[Bioperl-l] SearchIO::blast and -b 0
Brian Desany
bdesany@bcm.tmc.edu
Sat, 23 Mar 2002 16:44:41 -0600
I routinely do BLASTs where I supress output of the alignments in favor of
getting just a list of hits (each with a score and a significance), using
the -b 0 option of NCBI blastall -p blastn. This saves me space, plus I'm
only interested if certain things match each other with a certain
significance - the exact alignment doesn't matter to me.

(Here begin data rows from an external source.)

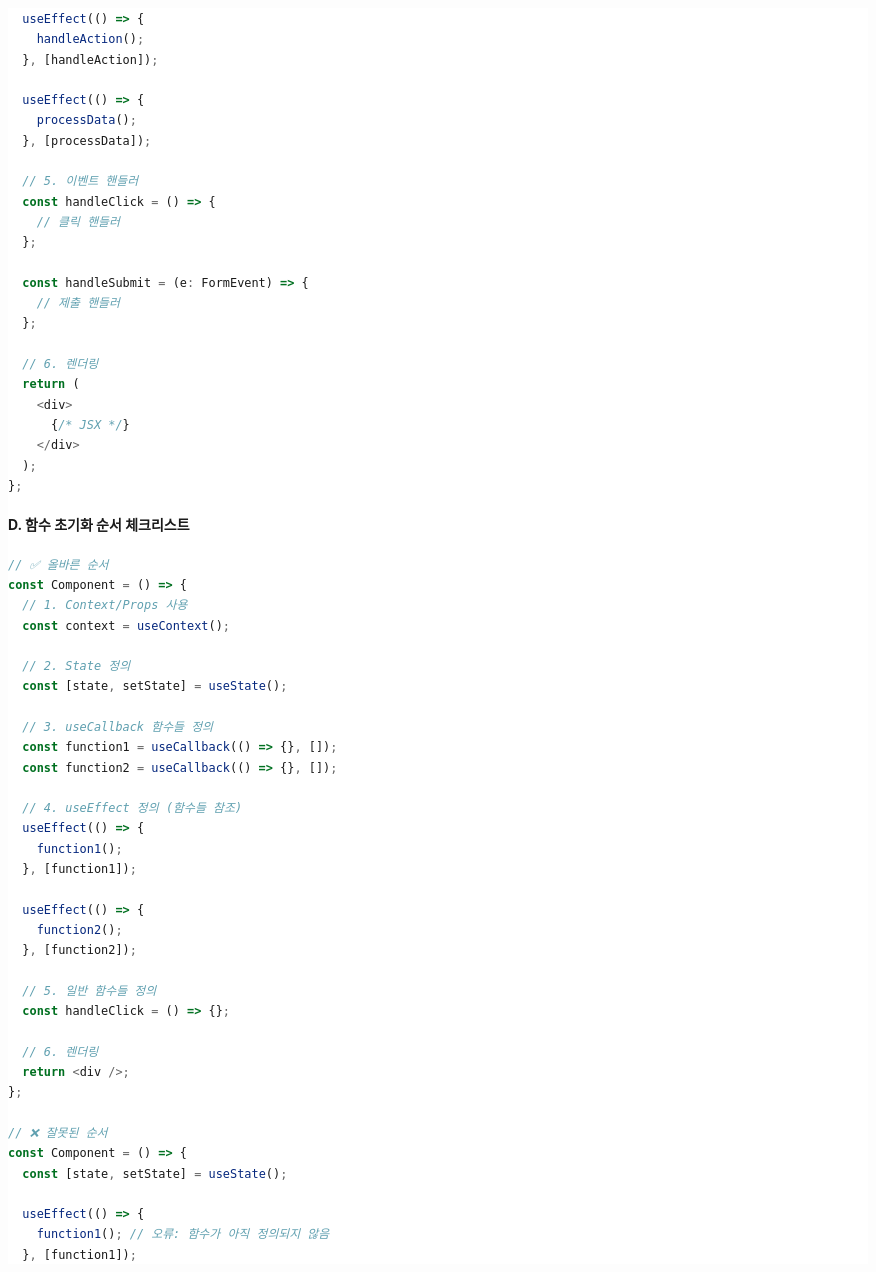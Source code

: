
 ```typescript
  useEffect(() => {
    handleAction();
  }, [handleAction]);

  useEffect(() => {
    processData();
  }, [processData]);

  // 5. 이벤트 핸들러
  const handleClick = () => {
    // 클릭 핸들러
  };

  const handleSubmit = (e: FormEvent) => {
    // 제출 핸들러
  };

  // 6. 렌더링
  return (
    <div>
      {/* JSX */}
    </div>
  );
};
```

#### D. 함수 초기화 순서 체크리스트

```typescript
// ✅ 올바른 순서
const Component = () => {
  // 1. Context/Props 사용
  const context = useContext();

  // 2. State 정의
  const [state, setState] = useState();

  // 3. useCallback 함수들 정의
  const function1 = useCallback(() => {}, []);
  const function2 = useCallback(() => {}, []);

  // 4. useEffect 정의 (함수들 참조)
  useEffect(() => {
    function1();
  }, [function1]);

  useEffect(() => {
    function2();
  }, [function2]);

  // 5. 일반 함수들 정의
  const handleClick = () => {};

  // 6. 렌더링
  return <div />;
};

// ❌ 잘못된 순서
const Component = () => {
  const [state, setState] = useState();

  useEffect(() => {
    function1(); // 오류: 함수가 아직 정의되지 않음
  }, [function1]);
```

I found that in Bio::SearchIO::blast, hit instanstiation and hsp
instantiation are tightly coupled and triggered by the presence of an
alignment - if there is no alignment/hsp, then no hit is created in the
result object. I guess this is because in a report there is first a list of
hits and then a list of hsps, and usually the list of hsps is redundant with
the list of hits.
Anyway I made a little change to Bio::SearchIO::blast::next_result which
detects if there have been hits in the absence of alignments, and if so
creates hits in the result (that have no associated hsp).
Here is the patch:
***************
*** 201,206 ****
--- 201,207 ----
my $reporttype;
$self->start_document();
my @hit_signifs;
+ my @hit_descs;
while( defined ($_ = $self->_readline )) {
next if( /^\s+$/); # skip empty lines
next if( /CPU time:/);
***************
*** 252,257 ****
--- 253,259 ----
! /^\s+$/ ) {
my @line = split;
push @hit_signifs, [ pop @line, pop @line];
+ push @hit_descs, [ shift @line, join ' ', @line];
}
} elsif( /Sequences producing High-scoring Segment Pairs:/ ) {
# skip the next line
***************
*** 262,267 ****
--- 264,270 ----
my @line = split;
pop @line; # throw away first number which is for 'N'col
push @hit_signifs, [ pop @line, pop @line];
+ push @hit_descs, [ shift @line, join ' ', @line];
}
} elsif ( /^Database:\s*(.+)$/ ) {
my $db = $1;
***************
*** 374,379 ****
--- 377,410 ----
$self->element({'Name' => 'Hsp_hit-frame',
'Data' => $hitframe});
} elsif( /^Parameters:/ || /^\s+Database:/ ) {
+ unless (defined (@{$self->_eventHandler->{'_hits'}})) {
+ while (@hit_signifs) {
+
+ $self->in_element('hsp') && $self->end_element({'Name' =>
'Hsp'});
+ $self->in_element('hit') && $self->end_element({'Name'
=> 'Hit'});
+
+ $self->start_element({ 'Name' => 'Hit'});
+
+ my $h = shift @hit_descs;
+ $self->element({ 'Name' => 'Hit_id',
+ 'Data' => $h->[0]});
+ my @pieces = split(/\|/,$h->[0]);
+ my $acc = pop @pieces;
+ $self->element({ 'Name' => 'Hit_accession',
+ 'Data' => $acc});
+ $self->element({ 'Name' => 'Hit_def',
+ 'Data' => $h->[1]});
+
+
+ my $v = shift @hit_signifs;
+ if( defined $v ) {
+ $self->element({'Name' => 'Hit_signif',
+ 'Data' => $v->[0]});
+ $self->element({'Name' => 'Hit_score',
+ 'Data' => $v->[1]});
+ }
+ }
+ }
$self->in_element('hsp') && $self->end_element({'Name' =>
'Hsp'});
$self->in_element('hit') && $self->end_element({'Name' =>
'Hit'});
my $blast = ( /Parameters/ ) ? 'wublast' : 'ncbi';
I'd be happy to commit this myself if you want to give me an account,
otherwise do with it what you will :)
Thanks,
-Brian.
--------------------------------------------
Brian A. Desany, Ph.D.
Dictyostelium Genome Sequencing Project
Baylor College of Medicine
bdesany@bcm.tmc.edu
(713)798-5639
http://www.dictygenome.org
--------------------------------------------